By the way, if you don't mind, how often do you have to run that type of recovery?
No, I don't think this is compelling enough to try it at work.
> By the way, if you don't mind, how often do you have to run that type of recovery?
I would say we use this feature once every 3 months.
Doesn't this suffer from the opposite problem though? There is a very brief hiccup for Stripe and instance 7 triggers the circuitbreaker. Then all other services stop trying to contact Stripe even though Stripe has recovered in the mean time. Or am I missing something about how your platform works?
So instance 7 seeing a brief hiccup doesn't trip anything, the breaker only opens when the collective signal crosses your threshold (e.g., 40% failure rate across all instances in a 30s window). A momentary blip from one instance doesn't affect the others.

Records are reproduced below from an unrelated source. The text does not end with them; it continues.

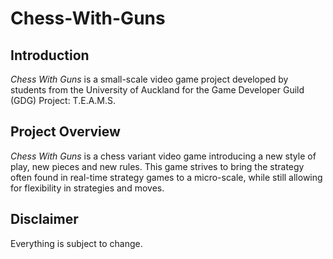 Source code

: # Chess-With-Guns

## Introduction
*Chess With Guns* is a small-scale video game project developed by students from the University of Auckland for the Game Developer Guild (GDG) Project: T.E.A.M.S.

## Project Overview
*Chess With Guns* is a chess variant video game introducing a new style of play, new pieces and new rules. This game strives to bring the strategy often found in real-time strategy games to a micro-scale, while still allowing for flexibility in strategies and moves.


## Disclaimer
Everything is subject to change.
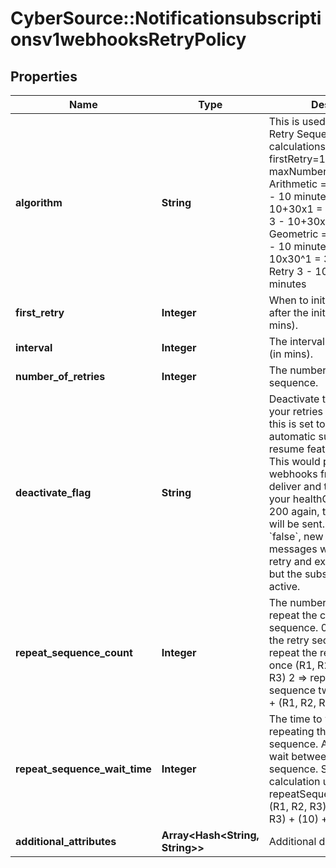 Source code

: # CyberSource::Notificationsubscriptionsv1webhooksRetryPolicy

## Properties
Name | Type | Description | Notes
------------ | ------------- | ------------- | -------------
**algorithm** | **String** | This is used to calculate the Retry Sequence.  Sample calculations using firstRetry&#x3D;10, interval&#x3D;30, maxNumberOfRetries&#x3D;3 Arithmetic &#x3D; a+r(n-1) Retry 1 - 10 minutes Retry 2 - 10+30x1 &#x3D; 40 minutes Retry 3 - 10+30x2 &#x3D; 70 minutes  Geometric &#x3D; ar^(n-1) Retry 1 - 10 minutes Retry 2 - 10x30^1 &#x3D; 300 minutes Retry 3 - 10x30^2 &#x3D; 9,000 minutes  | [optional] 
**first_retry** | **Integer** | When to initiate first retry, after the initial call failed. (in mins). | [optional] 
**interval** | **Integer** | The interval between retries (in mins). | [optional] 
**number_of_retries** | **Integer** | The number of retries per sequence. | [optional] 
**deactivate_flag** | **String** | Deactivate the subscription if your retries fail to deliver.  If this is set to &#x60;true&#x60;, the automatic suspend and resume feature will occur. This would prevent new webhooks from attempting to deliver and to queue up until your healthCheckUrl returns 200 again, then all messages will be sent.  If this is set to &#x60;false&#x60;, new individual messages will continue to retry and exhaust all failures, but the subscription will stay active.  | [optional] 
**repeat_sequence_count** | **Integer** | The number of times to repeat the complete retry sequence. 0 &#x3D;&gt; don&#39;t repeat the retry sequence 1 &#x3D;&gt; repeat the retry sequence once (R1, R2, R3)+ (R1, R2, R3) 2 &#x3D;&gt; repeat the retry sequence twice (R1, R2, R3) + (R1, R2, R3) + (R1, R2, R3)  | [optional] 
**repeat_sequence_wait_time** | **Integer** | The time to wait to before repeating the complete retry sequence. Amount of time to wait between each sequence. Sample calculation using repeatSequenceWaitTime&#x3D;10 (R1, R2, R3) + (10) + (R1, R2, R3) + (10) + (R1, R2, R3)  | [optional] 
**additional_attributes** | **Array&lt;Hash&lt;String, String&gt;&gt;** | Additional data, if any. | [optional] 



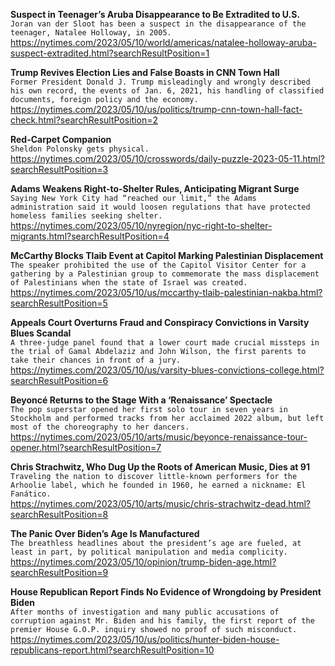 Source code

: **Suspect in Teenager’s Aruba Disappearance to Be Extradited to U.S.**\
`Joran van der Sloot has been a suspect in the disappearance of the teenager, Natalee Holloway, in 2005.`\
https://nytimes.com/2023/05/10/world/americas/natalee-holloway-aruba-suspect-extradited.html?searchResultPosition=1

**Trump Revives Election Lies and False Boasts in CNN Town Hall**\
`Former President Donald J. Trump misleadingly and wrongly described his own record, the events of Jan. 6, 2021, his handling of classified documents, foreign policy and the economy.`\
https://nytimes.com/2023/05/10/us/politics/trump-cnn-town-hall-fact-check.html?searchResultPosition=2

**Red-Carpet Companion**\
`Sheldon Polonsky gets physical.`\
https://nytimes.com/2023/05/10/crosswords/daily-puzzle-2023-05-11.html?searchResultPosition=3

**Adams Weakens Right-to-Shelter Rules, Anticipating Migrant Surge**\
`Saying New York City had “reached our limit,” the Adams  administration said it would loosen regulations that have protected homeless families seeking shelter.`\
https://nytimes.com/2023/05/10/nyregion/nyc-right-to-shelter-migrants.html?searchResultPosition=4

**McCarthy Blocks Tlaib Event at Capitol Marking Palestinian Displacement**\
`The speaker prohibited the use of the Capitol Visitor Center for a gathering by a Palestinian group to commemorate the mass displacement of Palestinians when the state of Israel was created.`\
https://nytimes.com/2023/05/10/us/mccarthy-tlaib-palestinian-nakba.html?searchResultPosition=5

**Appeals Court Overturns Fraud and Conspiracy Convictions in Varsity Blues Scandal**\
`A three-judge panel found that a lower court made crucial missteps in the trial of Gamal Abdelaziz and John Wilson, the first parents to take their chances in front of a jury.`\
https://nytimes.com/2023/05/10/us/varsity-blues-convictions-college.html?searchResultPosition=6

**Beyoncé Returns to the Stage With a ‘Renaissance’ Spectacle**\
`The pop superstar opened her first solo tour in seven years in Stockholm and performed tracks from her acclaimed 2022 album, but left most of the choreography to her dancers.`\
https://nytimes.com/2023/05/10/arts/music/beyonce-renaissance-tour-opener.html?searchResultPosition=7

**Chris Strachwitz, Who Dug Up the Roots of American Music, Dies at 91**\
`Traveling the nation to discover little-known performers for the Arhoolie label, which he founded in 1960, he earned a nickname: El Fanático.`\
https://nytimes.com/2023/05/10/arts/music/chris-strachwitz-dead.html?searchResultPosition=8

**The Panic Over Biden’s Age Is Manufactured**\
`The breathless headlines about the president’s age are fueled, at least in part, by political manipulation and media complicity.`\
https://nytimes.com/2023/05/10/opinion/trump-biden-age.html?searchResultPosition=9

**House Republican Report Finds No Evidence of Wrongdoing by President Biden**\
`After months of investigation and many public accusations of corruption against Mr. Biden and his family, the first report of the premier House G.O.P. inquiry showed no proof of such misconduct.`\
https://nytimes.com/2023/05/10/us/politics/hunter-biden-house-republicans-report.html?searchResultPosition=10

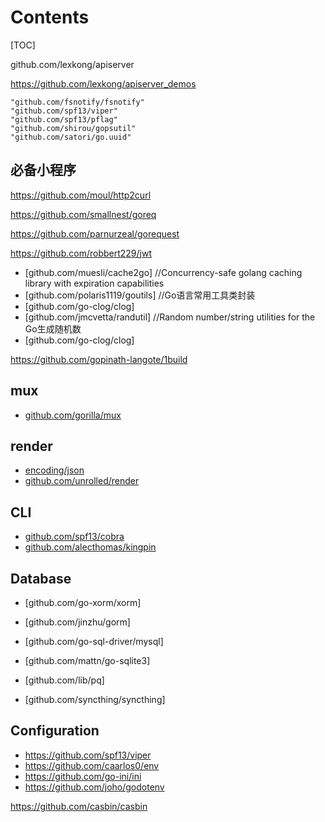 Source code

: # Contents

[TOC]

github.com/lexkong/apiserver

https://github.com/lexkong/apiserver_demos

	"github.com/fsnotify/fsnotify"
	"github.com/spf13/viper"
  	"github.com/spf13/pflag"
	"github.com/shirou/gopsutil"
	"github.com/satori/go.uuid"

## 必备小程序
https://github.com/moul/http2curl

https://github.com/smallnest/goreq

https://github.com/parnurzeal/gorequest


https://github.com/robbert229/jwt

- [github.com/muesli/cache2go] //Concurrency-safe golang caching library with expiration capabilities
- [github.com/polaris1119/goutils] //Go语言常用工具类封装
- [github.com/go-clog/clog]
- [github.com/jmcvetta/randutil]    //Random number/string utilities for the Go生成随机数
- [github.com/go-clog/clog]


https://github.com/gopinath-langote/1build

## mux
- [github.com/gorilla/mux](https://github.com/jiaozi9811/mgolang/blob/master/vender/gorilla.mux.md)

## render
- [encoding/json](https://github.com/jiaozi9811/mgolang/blob/master/vender/json.md)
- [github.com/unrolled/render](https://github.com/jiaozi9811/mgolang/blob/master/vender/render.md)

## CLI
- [github.com/spf13/cobra](https://github.com/jiaozi9811/mgolang/blob/master/vender/spf13%5CCobra.md)
- [github.com/alecthomas/kingpin](https://github.com/jiaozi9811/mgolang/blob/master/vender/kingpin.v2.md)

## Database
- [github.com/go-xorm/xorm]
- [github.com/jinzhu/gorm]
- [github.com/go-sql-driver/mysql]
- [github.com/mattn/go-sqlite3]
- [github.com/lib/pq]

- [github.com/syncthing/syncthing]


## Configuration
- https://github.com/spf13/viper
- https://github.com/caarlos0/env
- https://github.com/go-ini/ini
- https://github.com/joho/godotenv


https://github.com/casbin/casbin
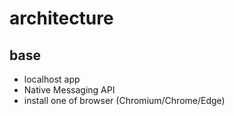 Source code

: # architecture

## base

* localhost app
* Native Messaging API
* install one of browser (Chromium/Chrome/Edge) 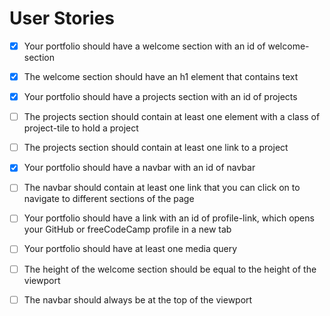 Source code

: # User Stories

- [x] Your portfolio should have a welcome section with an id of welcome-section

- [x] The welcome section should have an h1 element that contains text

- [x] Your portfolio should have a projects section with an id of projects

- [ ] The projects section should contain at least one element with a class of project-tile to hold a project

- [ ] The projects section should contain at least one link to a project

- [x] Your portfolio should have a navbar with an id of navbar

- [ ] The navbar should contain at least one link that you can click on to navigate to different sections of the page

- [ ] Your portfolio should have a link with an id of profile-link, which opens your GitHub or freeCodeCamp profile in a new tab

- [ ] Your portfolio should have at least one media query

- [ ] The height of the welcome section should be equal to the height of the viewport

- [ ] The navbar should always be at the top of the viewport
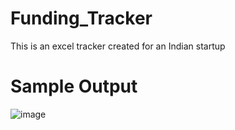 # Funding_Tracker
This is an excel tracker created for an Indian startup

# Sample Output
![image](https://user-images.githubusercontent.com/92489108/172709375-bdc81464-bac6-4b07-9bd0-c60c55438408.png)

And when it does trip, the half-open state sends controlled probe requests to test recovery, so if Stripe bounces back quickly, the breaker closes again automatically.
Making your circuit breaker state global seems like it would just exacerbate the problem. Failures are often partial in the real world.
It's not complex individually, but it takes time, and it's the ongoing maintenance that gets you. Openfuse is a bet that most teams would rather pay $99/mo than maintain that.
That said, a self-hosted option is on the near-term roadmap for teams that need it.
The reason why I only launched the cloud version of it is just so I could have a faster iteration pace in the back-end after having people actually using it reliably.
Now it is pretty solid and self hosting is the next thing to go out.
If you check the SDK code, it is ready for self hosting.
what happens when your service goes down
"The SDK is fail-open by design. If our service is unreachable, it falls back to the last known breaker state.
If no state has ever been cached (e.g., a cold start with no connectivity), it defaults to closed, meaning your protected calls keep executing normally. Your app is never blocked by Openfuse unavailability."